Waiter. "Faith, Mum, the wather's all right; 'tis the bottle that's dirty."


OUR BOOKING-OFFICE.

(By Mr. Punch's Staff of Learned Clerks.)

"Anyhow, I can remember this Court and can tell a tale it plays a part in, only not very quick." Thus Mr. William De Morgan, introductory, on the fourth page of his latest novel, When Ghost meets Ghost (Heinemann). Before it ends there have been as near nine hundred pages of it as makes no difference; and the things that the author remembers in the course of the tale, and the not-very-quickness with which he tells it, must be seen to be believed. The main outline of this more than leisurely plot is concerned with the coming together of two aged twin sisters, each of whom has been living for years in ignorance of the other's existence, so that they meet at last almost as ghosts. Hence the title. But you will not need to be told that there is ever so much more in the nine hundred pages than this. There are the children Dave and Dolly, for example; likewise Uncle Mo', and any quantity of humble London types; not to mention the group that includes Lady Gwen, and Adrian Torrens, and a score of others, all drawn with that verbal Pre-Raphaelitism in which the author takes such obvious delight. For myself I must honestly confess that I have found it a little overwhelming; but that, after all, is a question of individual taste. I suppose there is one comparison that is inevitable. I had meant to say never a word about Charles Dickens in this notice, but, like the head of another Charles, it would come; and when the chief house in the story began to rumble and finally collapsed in a cloud of dust—well, could anyone help being reminded of how the same incident was handled by the master of such terrors? In brief, this latest De Morgan left me with a profound and increased respect for the author; some little envy for the reader whose time and taste enable him to enjoy it as it should be enjoyed; and, for proof-readers and reviewers, a very pure sympathy.

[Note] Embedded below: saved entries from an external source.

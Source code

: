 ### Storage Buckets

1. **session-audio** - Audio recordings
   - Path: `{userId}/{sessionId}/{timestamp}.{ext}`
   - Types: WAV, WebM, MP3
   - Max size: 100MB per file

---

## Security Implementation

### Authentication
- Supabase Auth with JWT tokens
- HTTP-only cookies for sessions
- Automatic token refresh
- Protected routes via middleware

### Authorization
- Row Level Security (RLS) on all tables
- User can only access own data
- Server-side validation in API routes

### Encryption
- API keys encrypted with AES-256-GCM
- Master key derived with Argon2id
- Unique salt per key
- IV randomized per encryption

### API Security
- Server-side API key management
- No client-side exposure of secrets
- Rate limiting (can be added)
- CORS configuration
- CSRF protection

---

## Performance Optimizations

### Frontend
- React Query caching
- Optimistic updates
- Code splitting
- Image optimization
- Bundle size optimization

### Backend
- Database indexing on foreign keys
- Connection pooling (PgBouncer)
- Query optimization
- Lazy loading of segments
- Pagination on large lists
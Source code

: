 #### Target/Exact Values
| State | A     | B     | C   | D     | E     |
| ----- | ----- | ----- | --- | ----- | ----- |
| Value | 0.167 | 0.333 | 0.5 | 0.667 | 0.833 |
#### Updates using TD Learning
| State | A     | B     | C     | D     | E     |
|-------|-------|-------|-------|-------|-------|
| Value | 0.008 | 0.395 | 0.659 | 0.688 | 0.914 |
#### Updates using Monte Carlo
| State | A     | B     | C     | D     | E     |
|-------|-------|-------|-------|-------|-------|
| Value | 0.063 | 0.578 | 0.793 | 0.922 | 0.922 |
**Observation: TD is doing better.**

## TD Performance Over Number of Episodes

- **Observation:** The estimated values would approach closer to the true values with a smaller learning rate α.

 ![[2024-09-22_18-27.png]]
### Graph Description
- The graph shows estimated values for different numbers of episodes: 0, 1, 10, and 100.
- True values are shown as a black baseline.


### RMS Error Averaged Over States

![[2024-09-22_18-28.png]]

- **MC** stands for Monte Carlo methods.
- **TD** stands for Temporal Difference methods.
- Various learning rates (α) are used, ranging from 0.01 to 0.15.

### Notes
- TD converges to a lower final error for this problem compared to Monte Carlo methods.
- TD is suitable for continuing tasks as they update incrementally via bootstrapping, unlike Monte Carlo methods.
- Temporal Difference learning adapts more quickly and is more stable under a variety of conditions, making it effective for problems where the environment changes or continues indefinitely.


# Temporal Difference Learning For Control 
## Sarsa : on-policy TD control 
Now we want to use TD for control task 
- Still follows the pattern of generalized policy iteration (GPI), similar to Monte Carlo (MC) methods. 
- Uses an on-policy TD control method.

The Duchess of Wrexe (Secker) is, I think, the longest as it is certainly the most substantial novel that Mr. Hugh Walpole has yet given us. It is the work of one who has already made himself a force in modern fiction, and after this book will have more than ever to be reckoned with. Whether the reckoning will be to all tastes is another matter; I incline to think not. Four hundred closely printed pages, in which hardly anything happens to the bodies of the characters, but a great deal to their spirits—this perhaps is toughish meat for the ordinary devourer of fiction. But for the others this study of the passing of an epoch, the time of the Old Society, as symbolised by the figure of the Duchess, will be a delight. You might suppose from this (if you were unfamiliar with your author) that we had here a social comedy. Nothing in fact could be further from Mr. Walpole's design. For him, as for his characters, there is almost too haunting a sense of the tragedy of trivial things. No one in the book is happy. The Duchess herself, stern, aloof, terrible, broken but never bent by the oncoming of the New Order; the various members of the family whom she terrified; Rachel, the granddaughter, between whom and the old woman there exists the bond of one of those hatreds in which Mr. Walpole so exults; the secretary, Lizzie Rand—all of them are tremendously and miserably alive. I think the matter is that they have too much sensibility, of the modern kind. They see too many meanings. A primrose by a river's brim, or more probably in a flower-seller's basket, is not for them a simple primrose, but a portent of soul-shaking significance. To make up for this the author has gifted them with his own exquisite sense of colour and words, and especially a feeling for the beauty of London that at times almost reconciles them to life. But I could wish them merrier.